How to fight back against Google AMP - ColinWright
https://markosaric.com/google-amp/
======
dang
Big thread from 6 months ago:
[https://news.ycombinator.com/item?id=21712733](https://news.ycombinator.com/item?id=21712733).
The cutoff for dupes is a year or so:

Fear not, however:
[https://news.ycombinator.com/item?id=23322730](https://news.ycombinator.com/item?id=23322730)
is there to fill your AMP-fighting needs.

------
SamWhited
I disallow my blog from being indexed by Google. While they obviously don't
care, and really all it does it deny me a large percentage of my traffic (it's
a small personal blog, so it doesn't hurt me), if enough people do it or if
even one of my posts gets popular for some reason and people are looking for
it, Googles results suffer. This seems like a good protest. I always encourage
people to put a "No AMP" link at the bottom of their blog or similar, deny
Google in robots.txt, and link it to a post or page that explains why you're
no longer allowing Google (this one is good: [https://uglyduck.ca/dear-google-
im-blocking-you-from-my-webs...](https://uglyduck.ca/dear-google-im-blocking-
you-from-my-website/)).

------
mdoms
I have to disagree with his final suggestion, lazy loading images for a faster
load. In my opinion, unless your page is extremely image heavy, lazy loading
images causes more problems than it solves.
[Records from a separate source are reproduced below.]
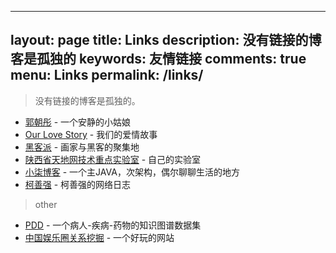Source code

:  ---
layout: page
title: Links
description: 没有链接的博客是孤独的
keywords: 友情链接
comments: true
menu: Links
permalink: /links/
---
 
> 没有链接的博客是孤独的。

* [郭朝彤](http://guozhaotong.com) - 一个安静的小姑娘
* [Our Love Story](http://lovestory.xjtushilei.com) - 我们的爱情故事
* [黑客派](https://hacpai.com/) - 画家与黑客的聚集地
* [陕西省天地网技术重点实验室](http://labs.xjtudlc.com/labs/index.html) - 自己的实验室
* [小柒博客](https://blog.52itstyle.com) - 一个主JAVA，次架构，偶尔聊聊生活的地方 
* [柯善强](http://www.nosqlcoco.com) - 柯善强的网络日志

> other
* [PDD](http://kmap.xjtudlc.com/pdd/) - 一个病人-疾病-药物的知识图谱数据集
* [中国娱乐圈关系挖掘](http://aliyun.xjtushilei.com:6088/) - 一个好玩的网站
It's a janky and annoying user
experience every time I scroll a Medium post and have to wait a few seconds
waiting for a big blurry square to pop into an image. I would much rather that
stuff was loading eagerly and ready for me when I scroll.

Not to mention, knowing about their ecosystem, I shudder to think of the size
of some of these JS libraries performing the lazy loading.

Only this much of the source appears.